**Instructions for the task**
Images are to be dropped, and the rest of the data reproduced exactly.

**Data to use**
[Start of Attachment]
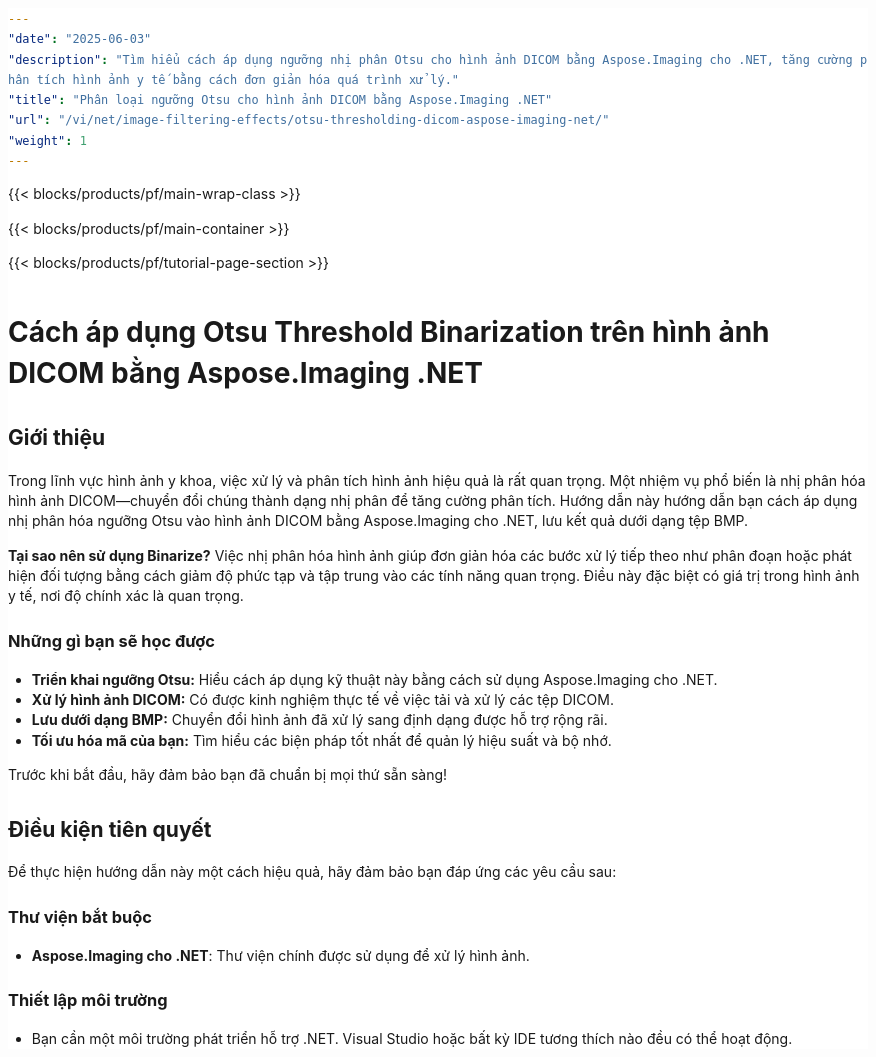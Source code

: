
 ```yaml
---
"date": "2025-06-03"
"description": "Tìm hiểu cách áp dụng ngưỡng nhị phân Otsu cho hình ảnh DICOM bằng Aspose.Imaging cho .NET, tăng cường phân tích hình ảnh y tế bằng cách đơn giản hóa quá trình xử lý."
"title": "Phân loại ngưỡng Otsu cho hình ảnh DICOM bằng Aspose.Imaging .NET"
"url": "/vi/net/image-filtering-effects/otsu-thresholding-dicom-aspose-imaging-net/"
"weight": 1
---
```


{{< blocks/products/pf/main-wrap-class >}}

{{< blocks/products/pf/main-container >}}

{{< blocks/products/pf/tutorial-page-section >}}
# Cách áp dụng Otsu Threshold Binarization trên hình ảnh DICOM bằng Aspose.Imaging .NET

## Giới thiệu

Trong lĩnh vực hình ảnh y khoa, việc xử lý và phân tích hình ảnh hiệu quả là rất quan trọng. Một nhiệm vụ phổ biến là nhị phân hóa hình ảnh DICOM—chuyển đổi chúng thành dạng nhị phân để tăng cường phân tích. Hướng dẫn này hướng dẫn bạn cách áp dụng nhị phân hóa ngưỡng Otsu vào hình ảnh DICOM bằng Aspose.Imaging cho .NET, lưu kết quả dưới dạng tệp BMP.

**Tại sao nên sử dụng Binarize?**
Việc nhị phân hóa hình ảnh giúp đơn giản hóa các bước xử lý tiếp theo như phân đoạn hoặc phát hiện đối tượng bằng cách giảm độ phức tạp và tập trung vào các tính năng quan trọng. Điều này đặc biệt có giá trị trong hình ảnh y tế, nơi độ chính xác là quan trọng.

### Những gì bạn sẽ học được
- **Triển khai ngưỡng Otsu:** Hiểu cách áp dụng kỹ thuật này bằng cách sử dụng Aspose.Imaging cho .NET.
- **Xử lý hình ảnh DICOM:** Có được kinh nghiệm thực tế về việc tải và xử lý các tệp DICOM.
- **Lưu dưới dạng BMP:** Chuyển đổi hình ảnh đã xử lý sang định dạng được hỗ trợ rộng rãi.
- **Tối ưu hóa mã của bạn:** Tìm hiểu các biện pháp tốt nhất để quản lý hiệu suất và bộ nhớ.

Trước khi bắt đầu, hãy đảm bảo bạn đã chuẩn bị mọi thứ sẵn sàng!

## Điều kiện tiên quyết

Để thực hiện hướng dẫn này một cách hiệu quả, hãy đảm bảo bạn đáp ứng các yêu cầu sau:

### Thư viện bắt buộc
- **Aspose.Imaging cho .NET**: Thư viện chính được sử dụng để xử lý hình ảnh.
  
### Thiết lập môi trường
- Bạn cần một môi trường phát triển hỗ trợ .NET. Visual Studio hoặc bất kỳ IDE tương thích nào đều có thể hoạt động.
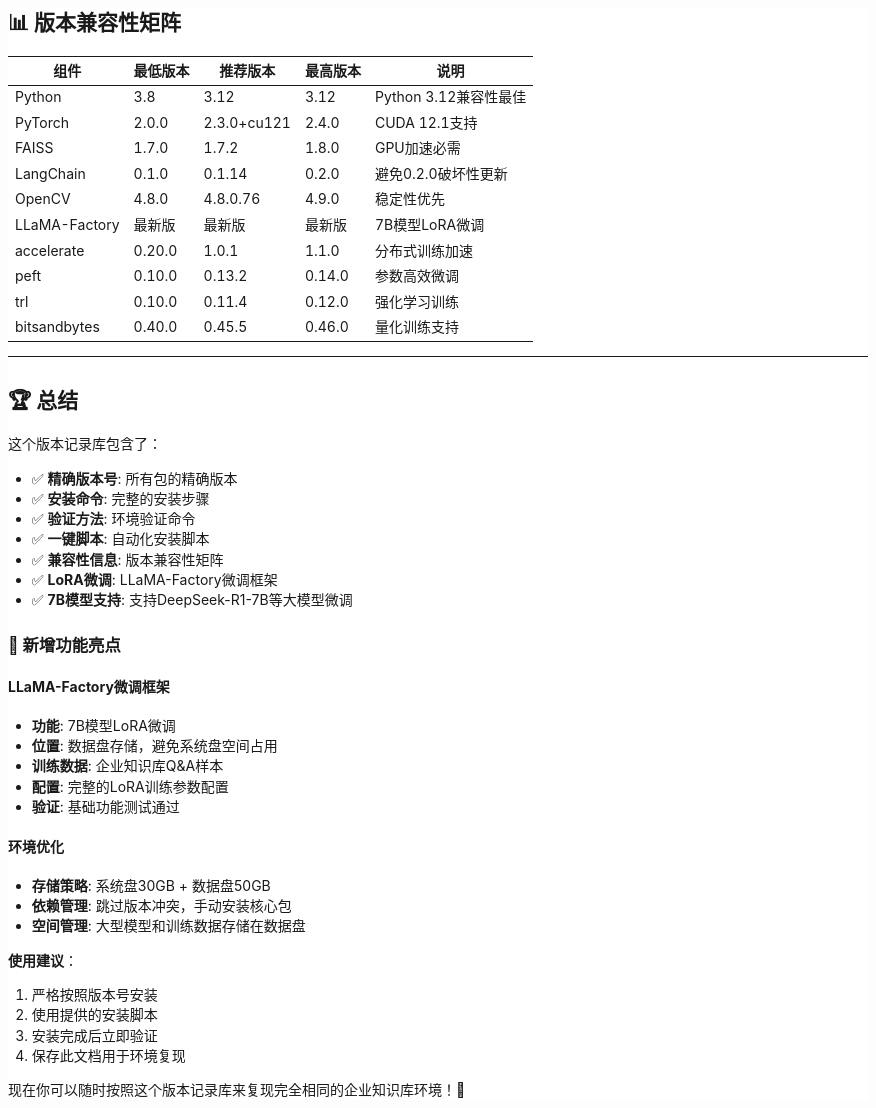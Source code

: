 
## 📊 版本兼容性矩阵

| **组件** | **最低版本** | **推荐版本** | **最高版本** | **说明** |
|----------|--------------|--------------|--------------|----------|
| Python | 3.8 | 3.12 | 3.12 | Python 3.12兼容性最佳 |
| PyTorch | 2.0.0 | 2.3.0+cu121 | 2.4.0 | CUDA 12.1支持 |
| FAISS | 1.7.0 | 1.7.2 | 1.8.0 | GPU加速必需 |
| LangChain | 0.1.0 | 0.1.14 | 0.2.0 | 避免0.2.0破坏性更新 |
| OpenCV | 4.8.0 | 4.8.0.76 | 4.9.0 | 稳定性优先 |
| LLaMA-Factory | 最新版 | 最新版 | 最新版 | 7B模型LoRA微调 |
| accelerate | 0.20.0 | 1.0.1 | 1.1.0 | 分布式训练加速 |
| peft | 0.10.0 | 0.13.2 | 0.14.0 | 参数高效微调 |
| trl | 0.10.0 | 0.11.4 | 0.12.0 | 强化学习训练 |
| bitsandbytes | 0.40.0 | 0.45.5 | 0.46.0 | 量化训练支持 |

---

## 🏆 总结

这个版本记录库包含了：
- ✅ **精确版本号**: 所有包的精确版本
- ✅ **安装命令**: 完整的安装步骤
- ✅ **验证方法**: 环境验证命令
- ✅ **一键脚本**: 自动化安装脚本
- ✅ **兼容性信息**: 版本兼容性矩阵
- ✅ **LoRA微调**: LLaMA-Factory微调框架
- ✅ **7B模型支持**: 支持DeepSeek-R1-7B等大模型微调

### 🎯 新增功能亮点

#### LLaMA-Factory微调框架
- **功能**: 7B模型LoRA微调
- **位置**: 数据盘存储，避免系统盘空间占用
- **训练数据**: 企业知识库Q&A样本
- **配置**: 完整的LoRA训练参数配置
- **验证**: 基础功能测试通过

#### 环境优化
- **存储策略**: 系统盘30GB + 数据盘50GB
- **依赖管理**: 跳过版本冲突，手动安装核心包
- **空间管理**: 大型模型和训练数据存储在数据盘

**使用建议**：
1. 严格按照版本号安装
2. 使用提供的安装脚本
3. 安装完成后立即验证
4. 保存此文档用于环境复现

现在你可以随时按照这个版本记录库来复现完全相同的企业知识库环境！🚀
[End of Attachment]
**Result for this task**
Source code

:
 ```yaml
---
"date": "2025-06-03"
"description": "Tìm hiểu cách áp dụng ngưỡng nhị phân Otsu cho hình ảnh DICOM bằng Aspose.Imaging cho .NET, tăng cường phân tích hình ảnh y tế bằng cách đơn giản hóa quá trình xử lý."
"title": "Phân loại ngưỡng Otsu cho hình ảnh DICOM bằng Aspose.Imaging .NET"
"url": "/vi/net/image-filtering-effects/otsu-thresholding-dicom-aspose-imaging-net/"
"weight": 1
---
```


{{< blocks/products/pf/main-wrap-class >}}

{{< blocks/products/pf/main-container >}}

{{< blocks/products/pf/tutorial-page-section >}}
# Cách áp dụng Otsu Threshold Binarization trên hình ảnh DICOM bằng Aspose.Imaging .NET

## Giới thiệu

Trong lĩnh vực hình ảnh y khoa, việc xử lý và phân tích hình ảnh hiệu quả là rất quan trọng. Một nhiệm vụ phổ biến là nhị phân hóa hình ảnh DICOM—chuyển đổi chúng thành dạng nhị phân để tăng cường phân tích. Hướng dẫn này hướng dẫn bạn cách áp dụng nhị phân hóa ngưỡng Otsu vào hình ảnh DICOM bằng Aspose.Imaging cho .NET, lưu kết quả dưới dạng tệp BMP.

**Tại sao nên sử dụng Binarize?**
Việc nhị phân hóa hình ảnh giúp đơn giản hóa các bước xử lý tiếp theo như phân đoạn hoặc phát hiện đối tượng bằng cách giảm độ phức tạp và tập trung vào các tính năng quan trọng. Điều này đặc biệt có giá trị trong hình ảnh y tế, nơi độ chính xác là quan trọng.

### Những gì bạn sẽ học được
- **Triển khai ngưỡng Otsu:** Hiểu cách áp dụng kỹ thuật này bằng cách sử dụng Aspose.Imaging cho .NET.
- **Xử lý hình ảnh DICOM:** Có được kinh nghiệm thực tế về việc tải và xử lý các tệp DICOM.
- **Lưu dưới dạng BMP:** Chuyển đổi hình ảnh đã xử lý sang định dạng được hỗ trợ rộng rãi.
- **Tối ưu hóa mã của bạn:** Tìm hiểu các biện pháp tốt nhất để quản lý hiệu suất và bộ nhớ.

Trước khi bắt đầu, hãy đảm bảo bạn đã chuẩn bị mọi thứ sẵn sàng!

## Điều kiện tiên quyết

Để thực hiện hướng dẫn này một cách hiệu quả, hãy đảm bảo bạn đáp ứng các yêu cầu sau:

### Thư viện bắt buộc
- **Aspose.Imaging cho .NET**: Thư viện chính được sử dụng để xử lý hình ảnh.
  
### Thiết lập môi trường
- Bạn cần một môi trường phát triển hỗ trợ .NET. Visual Studio hoặc bất kỳ IDE tương thích nào đều có thể hoạt động.
Source code

: 
## 📊 版本兼容性矩阵

| **组件** | **最低版本** | **推荐版本** | **最高版本** | **说明** |
|----------|--------------|--------------|--------------|----------|
| Python | 3.8 | 3.12 | 3.12 | Python 3.12兼容性最佳 |
| PyTorch | 2.0.0 | 2.3.0+cu121 | 2.4.0 | CUDA 12.1支持 |
| FAISS | 1.7.0 | 1.7.2 | 1.8.0 | GPU加速必需 |
| LangChain | 0.1.0 | 0.1.14 | 0.2.0 | 避免0.2.0破坏性更新 |
| OpenCV | 4.8.0 | 4.8.0.76 | 4.9.0 | 稳定性优先 |
| LLaMA-Factory | 最新版 | 最新版 | 最新版 | 7B模型LoRA微调 |
| accelerate | 0.20.0 | 1.0.1 | 1.1.0 | 分布式训练加速 |
| peft | 0.10.0 | 0.13.2 | 0.14.0 | 参数高效微调 |
| trl | 0.10.0 | 0.11.4 | 0.12.0 | 强化学习训练 |
| bitsandbytes | 0.40.0 | 0.45.5 | 0.46.0 | 量化训练支持 |

---

## 🏆 总结

这个版本记录库包含了：
- ✅ **精确版本号**: 所有包的精确版本
- ✅ **安装命令**: 完整的安装步骤
- ✅ **验证方法**: 环境验证命令
- ✅ **一键脚本**: 自动化安装脚本
- ✅ **兼容性信息**: 版本兼容性矩阵
- ✅ **LoRA微调**: LLaMA-Factory微调框架
- ✅ **7B模型支持**: 支持DeepSeek-R1-7B等大模型微调

### 🎯 新增功能亮点

#### LLaMA-Factory微调框架
- **功能**: 7B模型LoRA微调
- **位置**: 数据盘存储，避免系统盘空间占用
- **训练数据**: 企业知识库Q&A样本
- **配置**: 完整的LoRA训练参数配置
- **验证**: 基础功能测试通过

#### 环境优化
- **存储策略**: 系统盘30GB + 数据盘50GB
- **依赖管理**: 跳过版本冲突，手动安装核心包
- **空间管理**: 大型模型和训练数据存储在数据盘

**使用建议**：
1. 严格按照版本号安装
2. 使用提供的安装脚本
3. 安装完成后立即验证
4. 保存此文档用于环境复现

现在你可以随时按照这个版本记录库来复现完全相同的企业知识库环境！🚀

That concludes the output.